Artificial Control of Estrus and Ovulation in Female Yaks

Summary

Artificial control of the estrus cycle has provided an efficient means of increasing the reproductive capacity of yak by obviating the need for frequent visual inspection. This review describes hormone treatments for induction of estrus and ovulation, hormonal changes after estrus induction, and hormone treatments for advancement of puberty in female yaks.

Introduction

Yaks are seasonal breeders and the breeding season lasts from July to October.
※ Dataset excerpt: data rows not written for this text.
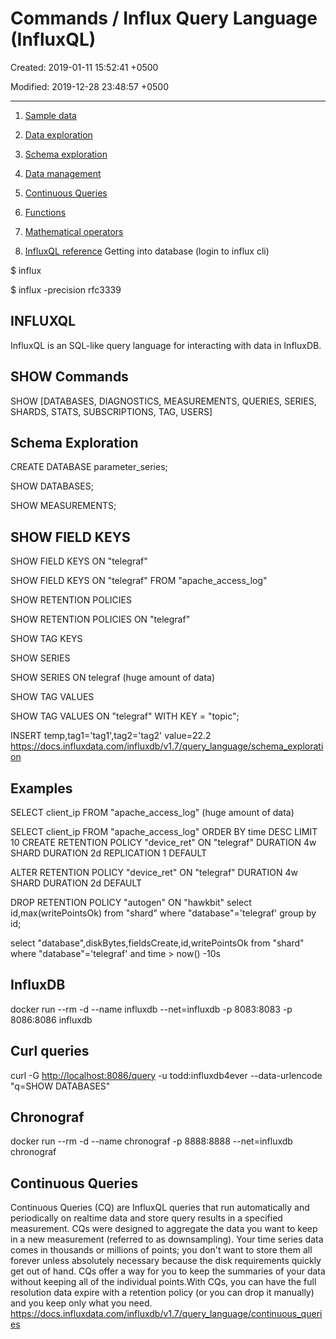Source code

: # Commands / Influx Query Language (InfluxQL)

Created: 2019-01-11 15:52:41 +0500

Modified: 2019-12-28 23:48:57 +0500

---

1. [Sample data](https://docs.influxdata.com/influxdb/v1.7/query_language/data_download/)

2. [Data exploration](https://docs.influxdata.com/influxdb/v1.7/query_language/data_exploration/)

3. [Schema exploration](https://docs.influxdata.com/influxdb/v1.7/query_language/schema_exploration/)

4. [Data management](https://docs.influxdata.com/influxdb/v1.7/query_language/database_management/)

5. [Continuous Queries](https://docs.influxdata.com/influxdb/v1.7/query_language/continuous_queries/)

6. [Functions](https://docs.influxdata.com/influxdb/v1.7/query_language/functions/)

7. [Mathematical operators](https://docs.influxdata.com/influxdb/v1.7/query_language/math_operators/)

8. [InfluxQL reference](https://docs.influxdata.com/influxdb/v1.7/query_language/spec/)
Getting into database (login to influx cli)

$ influx

$ influx -precision rfc3339

## INFLUXQL

InfluxQL is an SQL-like query language for interacting with data in InfluxDB.

## SHOW Commands

SHOW [DATABASES, DIAGNOSTICS, MEASUREMENTS, QUERIES, SERIES, SHARDS, STATS, SUBSCRIPTIONS, TAG, USERS]

## Schema Exploration

CREATE DATABASE parameter_series;

SHOW DATABASES;

SHOW MEASUREMENTS;

## SHOW FIELD KEYS

SHOW FIELD KEYS ON "telegraf"

SHOW FIELD KEYS ON "telegraf" FROM "apache_access_log"

SHOW RETENTION POLICIES

SHOW RETENTION POLICIES ON "telegraf"

SHOW TAG KEYS

SHOW SERIES

SHOW SERIES ON telegraf (huge amount of data)

SHOW TAG VALUES

SHOW TAG VALUES ON "telegraf" WITH KEY = "topic";

INSERT temp,tag1='tag1',tag2='tag2' value=22.2
<https://docs.influxdata.com/influxdb/v1.7/query_language/schema_exploration>

## Examples

SELECT client_ip FROM "apache_access_log" (huge amount of data)

SELECT client_ip FROM "apache_access_log" ORDER BY time DESC LIMIT 10
CREATE RETENTION POLICY "device_ret" ON "telegraf" DURATION 4w SHARD DURATION 2d REPLICATION 1 DEFAULT

ALTER RETENTION POLICY "device_ret" ON "telegraf" DURATION 4w SHARD DURATION 2d DEFAULT

DROP RETENTION POLICY "autogen" ON "hawkbit"
select id,max(writePointsOk) from "shard" where "database"='telegraf' group by id;

select "database",diskBytes,fieldsCreate,id,writePointsOk from "shard" where "database"='telegraf' and time > now() -10s

## InfluxDB

docker run --rm -d --name influxdb --net=influxdb -p 8083:8083 -p 8086:8086 influxdb

## Curl queries

curl -G <http://localhost:8086/query> -u todd:influxdb4ever --data-urlencode "q=SHOW DATABASES"

## Chronograf

docker run --rm -d --name chronograf -p 8888:8888 --net=influxdb chronograf

## Continuous Queries

Continuous Queries (CQ) are InfluxQL queries that run automatically and periodically on realtime data and store query results in a specified measurement.
CQs were designed to aggregate the data you want to keep in a new measurement (referred to as downsampling). Your time series data comes in thousands or millions of points; you don't want to store them all forever unless absolutely necessary because the disk requirements quickly get out of hand. CQs offer a way for you to keep the summaries of your data without keeping all of the individual points.With CQs, you can have the full resolution data expire with a retention policy (or you can drop it manually) and you keep only what you need.
<https://docs.influxdata.com/influxdb/v1.7/query_language/continuous_queries>
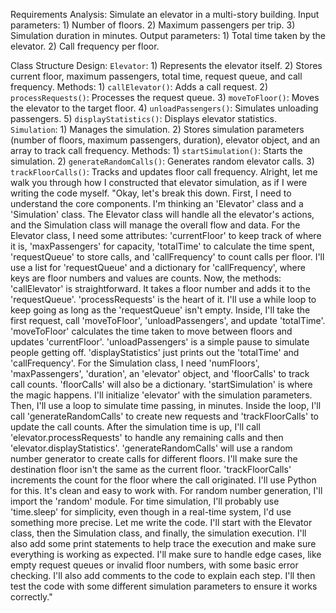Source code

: Requirements Analysis:
Simulate an elevator in a multi-story building.
Input parameters:
    1) Number of floors.
    2) Maximum passengers per trip.
    3) Simulation duration in minutes.
Output parameters:
    1) Total time taken by the elevator.
    2) Call frequency per floor.
    
Class Structure Design:
`Elevator`:
    1) Represents the elevator itself.
    2) Stores current floor, maximum passengers, total time, request queue, and call frequency.
Methods:
        1) `callElevator()`: Adds a call request.
        2) `processRequests()`: Processes the request queue.
        3) `moveToFloor()`: Moves the elevator to the target floor.
        4) `unloadPassengers()`: Simulates unloading passengers.
        5) `displayStatistics()`: Displays elevator statistics.
`Simulation`:
    1) Manages the simulation.
    2) Stores simulation parameters (number of floors, maximum passengers, duration), elevator object, and an array to track call frequency.
 Methods:
        1) `startSimulation()`: Starts the simulation.
        2) `generateRandomCalls()`: Generates random elevator calls.
        3) `trackFloorCalls()`: Tracks and updates floor call frequency.
Alright, let me walk you through how I constructed that elevator simulation, as if I were writing the code myself.
"Okay, let's break this down. First, I need to understand the core components. I'm thinking an 'Elevator' class and a 'Simulation' class. The Elevator class will handle all the elevator's actions, and the Simulation class will manage the overall flow and data.
For the Elevator class, I need some attributes: 'currentFloor' to keep track of where it is, 'maxPassengers' for capacity, 'totalTime' to calculate the time spent, 'requestQueue' to store calls, and 'callFrequency' to count calls per floor. I'll use a list for 'requestQueue' and a dictionary for 'callFrequency', where keys are floor numbers and values are counts.
Now, the methods: 'callElevator' is straightforward. It takes a floor number and adds it to the 'requestQueue'. 'processRequests' is the heart of it. I'll use a while loop to keep going as long as the 'requestQueue' isn't empty. Inside, I'll take the first request, call 'moveToFloor', 'unloadPassengers', and update 'totalTime'.
'moveToFloor' calculates the time taken to move between floors and updates 'currentFloor'. 'unloadPassengers' is a simple pause to simulate people getting off. 'displayStatistics' just prints out the 'totalTime' and 'callFrequency'.
For the Simulation class, I need 'numFloors', 'maxPassengers', 'duration', an 'elevator' object, and 'floorCalls' to track call counts. 'floorCalls' will also be a dictionary.
'startSimulation' is where the magic happens. I'll initialize 'elevator' with the simulation parameters. Then, I'll use a loop to simulate time passing, in minutes. Inside the loop, I'll call 'generateRandomCalls' to create new requests and 'trackFloorCalls' to update the call counts. After the simulation time is up, I'll call 'elevator.processRequests' to handle any remaining calls and then 'elevator.displayStatistics'.
'generateRandomCalls' will use a random number generator to create calls for different floors. I'll make sure the destination floor isn't the same as the current floor. 'trackFloorCalls' increments the count for the floor where the call originated.
I'll use Python for this. It's clean and easy to work with. For random number generation, I'll import the 'random' module. For time simulation, I'll probably use 'time.sleep' for simplicity, even though in a real-time system, I'd use something more precise.
Let me write the code. I'll start with the Elevator class, then the Simulation class, and finally, the simulation execution. I'll also add some print statements to help trace the execution and make sure everything is working as expected. I'll make sure to handle edge cases, like empty request queues or invalid floor numbers, with some basic error checking. I'll also add comments to the code to explain each step. I'll then test the code with some different simulation parameters to ensure it works correctly."
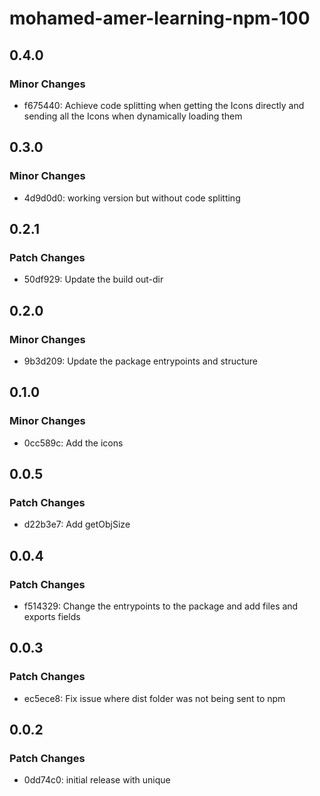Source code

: # mohamed-amer-learning-npm-100

## 0.4.0

### Minor Changes

- f675440: Achieve code splitting when getting the Icons directly and sending all the Icons when dynamically loading them

## 0.3.0

### Minor Changes

- 4d9d0d0: working version but without code splitting

## 0.2.1

### Patch Changes

- 50df929: Update the build out-dir

## 0.2.0

### Minor Changes

- 9b3d209: Update the package entrypoints and structure

## 0.1.0

### Minor Changes

- 0cc589c: Add the icons

## 0.0.5

### Patch Changes

- d22b3e7: Add getObjSize

## 0.0.4

### Patch Changes

- f514329: Change the entrypoints to the package and add files and exports fields

## 0.0.3

### Patch Changes

- ec5ece8: Fix issue where dist folder was not being sent to npm

## 0.0.2

### Patch Changes

- 0dd74c0: initial release with unique
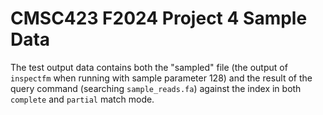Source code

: # CMSC423 F2024 Project 4 Sample Data

The test output data contains both the "sampled" file (the output of `inspectfm` when running with sample parameter 128) and the result of the query command (searching `sample_reads.fa`) against the index in both `complete` and `partial` match mode.
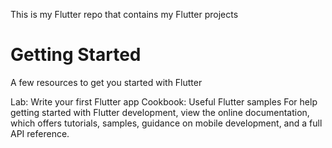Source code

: This is my Flutter repo that contains my Flutter projects
# Getting Started
A few resources to get you started with Flutter

Lab: Write your first Flutter app
Cookbook: Useful Flutter samples
For help getting started with Flutter development, view the online documentation, which offers tutorials, samples, guidance on mobile development, and a full API reference.
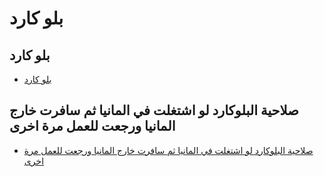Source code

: # بلو كارد

## بلو كارد
- [بلو كارد](#)

## صلاحية البلوكارد لو اشتغلت في المانيا ثم سافرت خارج المانيا ورجعت للعمل مرة اخرى
- [صلاحية البلوكارد لو اشتغلت في المانيا ثم سافرت خارج المانيا ورجعت للعمل مرة اخرى](#)
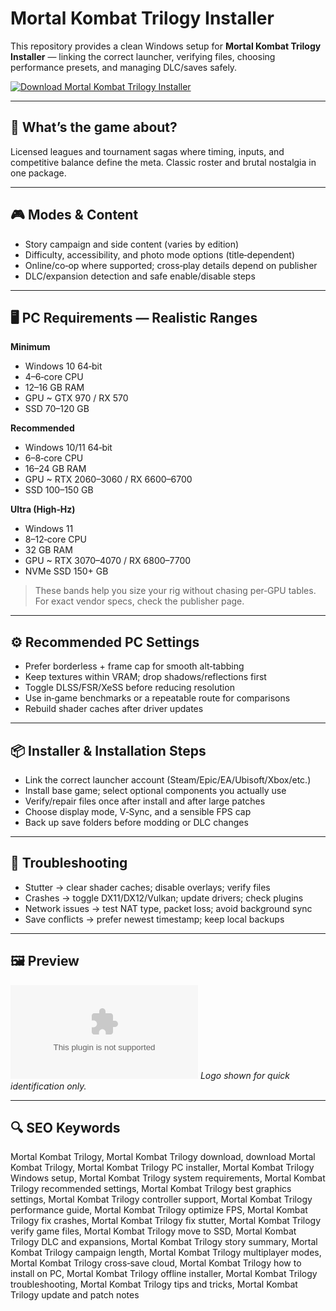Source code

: # Mortal Kombat Trilogy Installer

This repository provides a clean Windows setup for **Mortal Kombat Trilogy Installer** — linking the correct launcher, verifying files, choosing performance presets, and managing DLC/saves safely.

[![Download Mortal Kombat Trilogy Installer](https://img.shields.io/badge/Download-mortal--kombat--trilogy--installer-blueviolet)](https://metarefund.com/)

---

## 📖 What’s the game about?
Licensed leagues and tournament sagas where timing, inputs, and competitive balance define the meta. Classic roster and brutal nostalgia in one package.

---

## 🎮 Modes & Content
- Story campaign and side content (varies by edition)
- Difficulty, accessibility, and photo mode options (title‑dependent)
- Online/co‑op where supported; cross‑play details depend on publisher
- DLC/expansion detection and safe enable/disable steps

---

## 🖥 PC Requirements — Realistic Ranges
**Minimum**
- Windows 10 64‑bit
- 4–6‑core CPU
- 12–16 GB RAM
- GPU ~ GTX 970 / RX 570
- SSD 70–120 GB

**Recommended**
- Windows 10/11 64‑bit
- 6–8‑core CPU
- 16–24 GB RAM
- GPU ~ RTX 2060–3060 / RX 6600–6700
- SSD 100–150 GB

**Ultra (High‑Hz)**
- Windows 11
- 8–12‑core CPU
- 32 GB RAM
- GPU ~ RTX 3070–4070 / RX 6800–7700
- NVMe SSD 150+ GB

> These bands help you size your rig without chasing per‑GPU tables. For exact vendor specs, check the publisher page.

---

## ⚙️ Recommended PC Settings
- Prefer borderless + frame cap for smooth alt‑tabbing
- Keep textures within VRAM; drop shadows/reflections first
- Toggle DLSS/FSR/XeSS before reducing resolution
- Use in‑game benchmarks or a repeatable route for comparisons
- Rebuild shader caches after driver updates

---

## 📦 Installer & Installation Steps
- Link the correct launcher account (Steam/Epic/EA/Ubisoft/Xbox/etc.)
- Install base game; select optional components you actually use
- Verify/repair files once after install and after large patches
- Choose display mode, V‑Sync, and a sensible FPS cap
- Back up save folders before modding or DLC changes

---

## 🧪 Troubleshooting
- Stutter → clear shader caches; disable overlays; verify files
- Crashes → toggle DX11/DX12/Vulkan; update drivers; check plugins
- Network issues → test NAT type, packet loss; avoid background sync
- Save conflicts → prefer newest timestamp; keep local backups

---

## 🖼 Preview
![Mortal Kombat Trilogy Installer logo](https://logo.clearbit.com/mortalkombat.com)
*Logo shown for quick identification only.*

---

## 🔍 SEO Keywords
Mortal Kombat Trilogy, Mortal Kombat Trilogy download, download Mortal Kombat Trilogy, Mortal Kombat Trilogy PC installer, Mortal Kombat Trilogy Windows setup, Mortal Kombat Trilogy system requirements, Mortal Kombat Trilogy recommended settings, Mortal Kombat Trilogy best graphics settings, Mortal Kombat Trilogy controller support, Mortal Kombat Trilogy performance guide, Mortal Kombat Trilogy optimize FPS, Mortal Kombat Trilogy fix crashes, Mortal Kombat Trilogy fix stutter, Mortal Kombat Trilogy verify game files, Mortal Kombat Trilogy move to SSD, Mortal Kombat Trilogy DLC and expansions, Mortal Kombat Trilogy story summary, Mortal Kombat Trilogy campaign length, Mortal Kombat Trilogy multiplayer modes, Mortal Kombat Trilogy cross‑save cloud, Mortal Kombat Trilogy how to install on PC, Mortal Kombat Trilogy offline installer, Mortal Kombat Trilogy troubleshooting, Mortal Kombat Trilogy tips and tricks, Mortal Kombat Trilogy update and patch notes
If the females do not show obvious estrus in a particular breeding season, they will express estrus in the next breeding season or in some cases not until several breeding season later. The observed estrus rate of yaks is rather low, and the postpartum period is long. Most females deliver calves once every two years, some of them only once every three years. Yak heifers attain puberty much later than cattle and usually first get pregnant at 3 to 4 years old [1]. Silent estrus constitutes the single largest factor responsible for poor reproductive efficiency in yaks. Aside from seasonal factors affecting the display of estrus, the most important contributing factor is an inability to detect estrus. Application of reproductive biotechnologies in the yak requires a reliable method for estrus control of female and such a method is also essential in artificial insemination or embryo transfer programmers. The possibility of inducing estrus and ovulation in acyclic females and of synchronizing estrus and ovulation in groups of females offers an opportunity to increase the efficiency of yak production and to makes artificial insemination more convenient. A reliable method for estrus control would benefit not only the use of artificial insemination but would also be important for establishing embryo transfer programmers.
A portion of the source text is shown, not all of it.